> [WHAT THE TASK REQUIRES] Your answer must be an exact copy of the data, without any pictures.

> [AVAILABLE DATA]
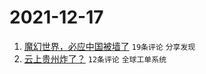 # 2021-12-17

1. [魔幻世界，必应中国被墙了](https://www.v2ex.com/t/822724) `19条评论` `分享发现`
1. [云上贵州炸了？](https://www.v2ex.com/t/822722) `12条评论` `全球工单系统`
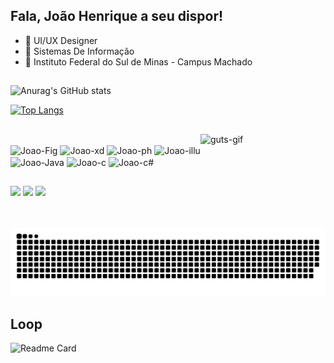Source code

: ## Fala, João Henrique a seu dispor!

- 🔭 UI/UX Designer
- 🌱 Sistemas De Informação
- 🏫 Instituto Federal do Sul de Minas - Campus Machado

##

 
<div>

![Anurag's GitHub stats](https://github-readme-stats.vercel.app/api?username=kkjaokk&show_icons=true&theme=tokyonight)

  
</div>

[![Top Langs](https://github-readme-stats.vercel.app/api/top-langs/?username=kkjaokk&layout=donut&theme=tokyonight)](https://github.com/kkjaokk/github-readme-stats)
  
##

<img align="right" alt="guts-gif" height="150" width="200" src= "https://media.discordapp.net/attachments/1144873242801213482/1231498523476758570/9UZAEbT.gif?ex=66372d60&is=6624b860&hm=3270ea483d207c69cce52ff6f2131463e57ad0f3afe2bbc9ae8af0849cc0d818&=">
  <div style="display: inline_block"><br>
  <img align="center" alt="Joao-Fig" height="30" width="40" src="https://cdn.jsdelivr.net/gh/devicons/devicon@latest/icons/figma/figma-original.svg">
  <img align="center" alt="Joao-xd" height="30" width="40" src="https://cdn.jsdelivr.net/gh/devicons/devicon@latest/icons/xd/xd-original.svg">
  <img align="center" alt="Joao-ph" height="30" width="40" src="https://cdn.jsdelivr.net/gh/devicons/devicon@latest/icons/photoshop/photoshop-original.svg">
  <img align="center" alt="Joao-illu" height="30" width="40" src="https://cdn.jsdelivr.net/gh/devicons/devicon@latest/icons/illustrator/illustrator-plain.svg">
  <img align="center" alt="Joao-Java" height="30" width="40" src="https://cdn.jsdelivr.net/gh/devicons/devicon@latest/icons/java/java-original.svg">
  <img align="center" alt="Joao-c" height="30" width="40" src="https://cdn.jsdelivr.net/gh/devicons/devicon@latest/icons/c/c-original.svg">
  <img align="center" alt="Joao-c#" height="30" width="40" src="https://cdn.jsdelivr.net/gh/devicons/devicon@latest/icons/csharp/csharp-original.svg">
</div>

##

<div> 
  <a href="https://www.instagram.com/kkjao.psd" target="_blank"><img src="https://img.shields.io/badge/-Instagram-%23E4405F?style=for-the-badge&logo=instagram&logoColor=white" target="_blank"></a>
  <a href = "mailto:jh90538@gmail.com"><img src="https://img.shields.io/badge/-Gmail-%23333?style=for-the-badge&logo=gmail&logoColor=white" target="_blank"></a>
  <a href="https://www.linkedin.com/in/jo%C3%A3o-henrique-85a900279?lipi=urn%3Ali%3Apage%3Ad_flagship3_profile_view_base_contact_details%3BCTRmqB4PSxOeeNkQJoWxRA%3D%3D" target="_blank"><img src="https://img.shields.io/badge/-LinkedIn-%230077B5?style=for-the-badge&logo=linkedin&logoColor=white" target="_blank"></a> 
  
</div>

##
![Snake animation](https://github.com/kkjaokk/kkjaokk/blob/output/github-contribution-grid-snake-dark.svg)
## Loop

  ![Readme Card](https://github-readme-stats.vercel.app/api/pin/?username=kkjaokk&theme=tokyonight&repo=Projeto_Loop_Java)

> [SOLUTION BELOW]
 # 2021-12-17

1. [魔幻世界，必应中国被墙了](https://www.v2ex.com/t/822724) `19条评论` `分享发现`
1. [云上贵州炸了？](https://www.v2ex.com/t/822722) `12条评论` `全球工单系统`
Source code

: ## Fala, João Henrique a seu dispor!

- 🔭 UI/UX Designer
- 🌱 Sistemas De Informação
- 🏫 Instituto Federal do Sul de Minas - Campus Machado

##

 
<div>

![Anurag's GitHub stats](https://github-readme-stats.vercel.app/api?username=kkjaokk&show_icons=true&theme=tokyonight)

  
</div>

[![Top Langs](https://github-readme-stats.vercel.app/api/top-langs/?username=kkjaokk&layout=donut&theme=tokyonight)](https://github.com/kkjaokk/github-readme-stats)
  
##

<img align="right" alt="guts-gif" height="150" width="200" src= "https://media.discordapp.net/attachments/1144873242801213482/1231498523476758570/9UZAEbT.gif?ex=66372d60&is=6624b860&hm=3270ea483d207c69cce52ff6f2131463e57ad0f3afe2bbc9ae8af0849cc0d818&=">
  <div style="display: inline_block"><br>
  <img align="center" alt="Joao-Fig" height="30" width="40" src="https://cdn.jsdelivr.net/gh/devicons/devicon@latest/icons/figma/figma-original.svg">
  <img align="center" alt="Joao-xd" height="30" width="40" src="https://cdn.jsdelivr.net/gh/devicons/devicon@latest/icons/xd/xd-original.svg">
  <img align="center" alt="Joao-ph" height="30" width="40" src="https://cdn.jsdelivr.net/gh/devicons/devicon@latest/icons/photoshop/photoshop-original.svg">
  <img align="center" alt="Joao-illu" height="30" width="40" src="https://cdn.jsdelivr.net/gh/devicons/devicon@latest/icons/illustrator/illustrator-plain.svg">
  <img align="center" alt="Joao-Java" height="30" width="40" src="https://cdn.jsdelivr.net/gh/devicons/devicon@latest/icons/java/java-original.svg">
  <img align="center" alt="Joao-c" height="30" width="40" src="https://cdn.jsdelivr.net/gh/devicons/devicon@latest/icons/c/c-original.svg">
  <img align="center" alt="Joao-c#" height="30" width="40" src="https://cdn.jsdelivr.net/gh/devicons/devicon@latest/icons/csharp/csharp-original.svg">
</div>

##

<div> 
  <a href="https://www.instagram.com/kkjao.psd" target="_blank"><img src="https://img.shields.io/badge/-Instagram-%23E4405F?style=for-the-badge&logo=instagram&logoColor=white" target="_blank"></a>
  <a href = "mailto:jh90538@gmail.com"><img src="https://img.shields.io/badge/-Gmail-%23333?style=for-the-badge&logo=gmail&logoColor=white" target="_blank"></a>
  <a href="https://www.linkedin.com/in/jo%C3%A3o-henrique-85a900279?lipi=urn%3Ali%3Apage%3Ad_flagship3_profile_view_base_contact_details%3BCTRmqB4PSxOeeNkQJoWxRA%3D%3D" target="_blank"><img src="https://img.shields.io/badge/-LinkedIn-%230077B5?style=for-the-badge&logo=linkedin&logoColor=white" target="_blank"></a> 
  
</div>

##
![Snake animation](https://github.com/kkjaokk/kkjaokk/blob/output/github-contribution-grid-snake-dark.svg)
## Loop

  ![Readme Card](https://github-readme-stats.vercel.app/api/pin/?username=kkjaokk&theme=tokyonight&repo=Projeto_Loop_Java)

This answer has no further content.